This sorry looking Speedmaster came from Belgium, and Eric sent it in. He didn’t have much hope for it, as he already had it with a local watchmaker in Belgium, who said he couldn’t repair it due to lack of parts.
Everything is there at least… The blocking lever has a broken spring, and the hairspring doesn’t look quite right. Lots of scratches everywhere – you can see that people have tried without success to get this watch running again.
After a lot of head scratching about how to remove the broken off winding stem from the plate, I decide to ask my colleague and friend Al from archerwatches.ca if he has a trick up his sleeve – and he does! Alum (Potassium Aluminium Sulphate) is the secret. The stuff completely dissolves normal steel, but doesn’t do anything to the plate. 24 hours later …
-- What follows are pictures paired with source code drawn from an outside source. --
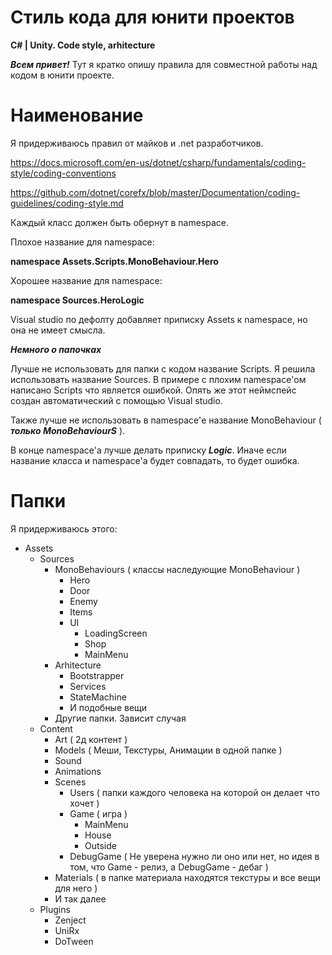# Стиль кода для юнити проектов
**C# | Unity. Code style, arhitecture**

***Всем привет!***
Тут я кратко опишу правила для совместной работы над кодом в юнити проекте.

# Наименование

Я придерживаюсь правил от майков и .net разработчиков.

https://docs.microsoft.com/en-us/dotnet/csharp/fundamentals/coding-style/coding-conventions

https://github.com/dotnet/corefx/blob/master/Documentation/coding-guidelines/coding-style.md

Каждый класс должен быть обернут в namespace.

Плохое название для namespace:

**namespace Assets.Scripts.MonoBehaviour.Hero**

Хорошее название для namespace:

**namespace Sources.HeroLogic**

Visual studio по дефолту добавляет приписку Assets к namespace, но она не имеет смысла.

***Немного о папочках***

Лучше не использовать для папки с кодом название Scripts. Я решила использовать название Sources. В примере с плохим namespace'ом написано Scripts что является ошибкой. Опять же этот неймспейс создан автоматический с помощью Visual studio.

Также лучше не использовать в namespace'е название MonoBehaviour ( ***только MonoBehaviourS*** ).

В конце namespace'a лучше делать приписку ***Logic***. Иначе если название класса и namespace'а будет совпадать, то будет ошибка.

# Папки

Я придерживаюсь этого:

- Assets
  - Sources
    - MonoBehaviours ( классы наследующие MonoBehaviour )
      - Hero
      - Door
      - Enemy
      - Items
      - UI
        - LoadingScreen
        - Shop
        - MainMenu
    - Arhitecture
      - Bootstrapper  
      - Services
      - StateMachine
      - И подобные вещи 
    - Другие папки. Зависит случая
  - Content
    - Art ( 2д контент )
    - Models ( Меши, Текстуры, Анимации в одной папке )
    - Sound
    - Animations
    - Scenes
      - Users ( папки каждого человека на которой он делает что хочет )
      - Game ( игра )
        - MainMenu
        - House
        - Outside
      - DebugGame ( Не уверена нужно ли оно или нет, но идея в том, что Game - релиз, а DebugGame - дебаг )          
    - Materials ( в папке материала находятся текстуры и все вещи для него )
    - И так далее  
  - Plugins
    - Zenject
    - UniRx
    - DoTween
I put the balance in to see what the odd staff / glued roller does, and as expected, it’s fine in one position, but the amplitude completely drops off dial up.
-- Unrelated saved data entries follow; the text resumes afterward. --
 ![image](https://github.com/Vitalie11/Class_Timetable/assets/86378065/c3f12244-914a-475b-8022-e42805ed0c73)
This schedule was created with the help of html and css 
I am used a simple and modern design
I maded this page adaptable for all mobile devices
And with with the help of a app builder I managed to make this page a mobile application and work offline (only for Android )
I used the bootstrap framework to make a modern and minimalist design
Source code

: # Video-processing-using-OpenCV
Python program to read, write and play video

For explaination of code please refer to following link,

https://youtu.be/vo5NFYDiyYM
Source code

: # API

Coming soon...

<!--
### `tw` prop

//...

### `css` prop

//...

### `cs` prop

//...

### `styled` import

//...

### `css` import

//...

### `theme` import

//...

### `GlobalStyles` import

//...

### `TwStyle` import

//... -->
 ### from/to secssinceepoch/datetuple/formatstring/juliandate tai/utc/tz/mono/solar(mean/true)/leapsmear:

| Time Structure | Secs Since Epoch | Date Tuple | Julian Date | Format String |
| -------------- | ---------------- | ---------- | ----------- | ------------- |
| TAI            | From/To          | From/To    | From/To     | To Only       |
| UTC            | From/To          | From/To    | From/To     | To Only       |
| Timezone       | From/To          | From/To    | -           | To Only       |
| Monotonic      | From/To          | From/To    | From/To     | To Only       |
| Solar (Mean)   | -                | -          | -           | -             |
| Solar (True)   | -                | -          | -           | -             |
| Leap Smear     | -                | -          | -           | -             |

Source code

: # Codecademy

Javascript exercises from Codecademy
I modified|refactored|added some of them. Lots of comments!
I actually ordered a new Star staking set last week, which I hope will arrive next week from Germany. The Pearl staking set is fine, but I want the Star, as you can use the stakes as anvils as well.
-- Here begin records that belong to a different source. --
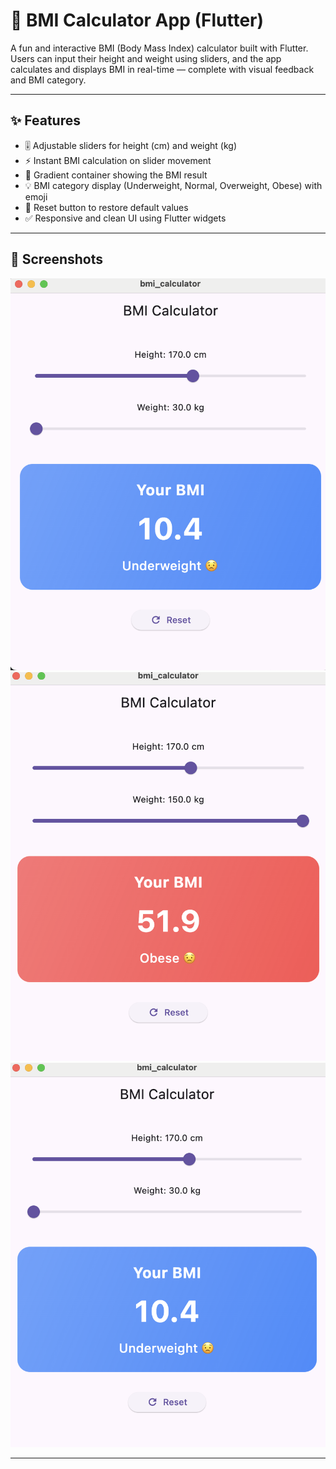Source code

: # 🧮 BMI Calculator App (Flutter)

A fun and interactive BMI (Body Mass Index) calculator built with Flutter.  
Users can input their height and weight using sliders, and the app calculates and displays BMI in real-time — complete with visual feedback and BMI category.

---

## ✨ Features

- 🎚️ Adjustable sliders for height (cm) and weight (kg)
- ⚡ Instant BMI calculation on slider movement
- 🎨 Gradient container showing the BMI result
- 💡 BMI category display (Underweight, Normal, Overweight, Obese) with emoji
- 🔄 Reset button to restore default values
- ✅ Responsive and clean UI using Flutter widgets

---

## 📸 Screenshots

![App Screenshot](screenshots/Simulator_Screenshot1.png)
![App Screenshot](screenshots/Simulator_Screenshot2.png)
![App Screenshot](screenshots/Simulator_Screenshot3.png)

---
The bottom plate is back together.
And the chronograph is complete, adjusted and happily working.
Ready for the dial and hands.
The replacement hands that I bought are too small, so I repaint and re-lume the original ones.
The new dial and the new sub-dial hands.
The old hands are painted and ready for new luminous compound.
The case cleaned and with the new pushers.
I case the movement, and put in a new gasket with silicone grease.
The dust cover was also missing, but I managed to find a new one.
Looking great again. As I finish the watch off, “Ca plane pour moi” is on the radio, and that’s of course very fitting for what I’m doing and for the fact that the watch was sent in from Belgium!